The quality and number of school governors needs to be improved, according to a new report.
The National Survey of School Governors has found this role is crucial within the education system and so efforts need to made to expand the current recruitment drive to attract a more diverse group of applicants.
A number of teaching groups, the Department for Education and the Department for Business, Innovation and Skills are all backing the move. School governors were found to contribute in excess of £1 billion to the education budget in England due to their role as volunteers.
Professor Chris James, lead author of the study, thinks there needs to be a greater understanding about the role of school governors if hiring efforts are going to be successful.
"The recruitment of governors would be helped by greater recognition and valuing the contribution that school governors make. Central government has a role here in acknowledging and appreciating the responsibility governors undertake on its behalf," he added.

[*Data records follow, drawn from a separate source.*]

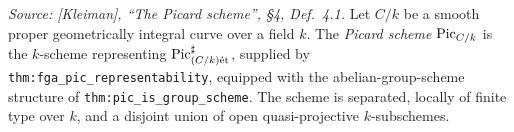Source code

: \begin{definition}
  \label{def:pic_scheme}

  \textit{Source: [Kleiman], ``The Picard scheme'', \S 4, Def.~4.1.}
  Let \(C/k\) be a smooth proper geometrically integral curve over a field
  \(k\). The \emph{Picard scheme} \(\Pic_{C/k}\) is the \(k\)-scheme representing
  \(\Pic^\sharp_{(C/k)\et}\), supplied by
  \texttt{thm:fga_pic_representability}, equipped with the abelian-group-scheme
  structure of \texttt{thm:pic_is_group_scheme}. The scheme is separated,
  locally of finite type over \(k\), and a disjoint union of open
  quasi-projective \(k\)-subschemes.
\end{definition}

"The research confirms that governors need to be assertive and ready to ask challenging questions, willing to take responsibility for the conduct of their schools, committed to their schools and education generally, and able to work effectively in a group."
Schools in disadvantaged settings, with low pupil attainment and with low Ofsted grades and poor reputation were found to be most lacking in good governors, despite being precisely the learning centres most in need of top-quality governance.
There are also concerns about the current make-up of governors, as 96 per cent are white and around one-third do not work - most often because they are retired - which is not representative of local areas these schools are supposed to serve.
Emma Knights, chief executive of the National Governors' Association, pointed to the challenges associated with effective governance. She stated governors should be praised for giving up their time, as it shows they are determined to make a difference to their communities.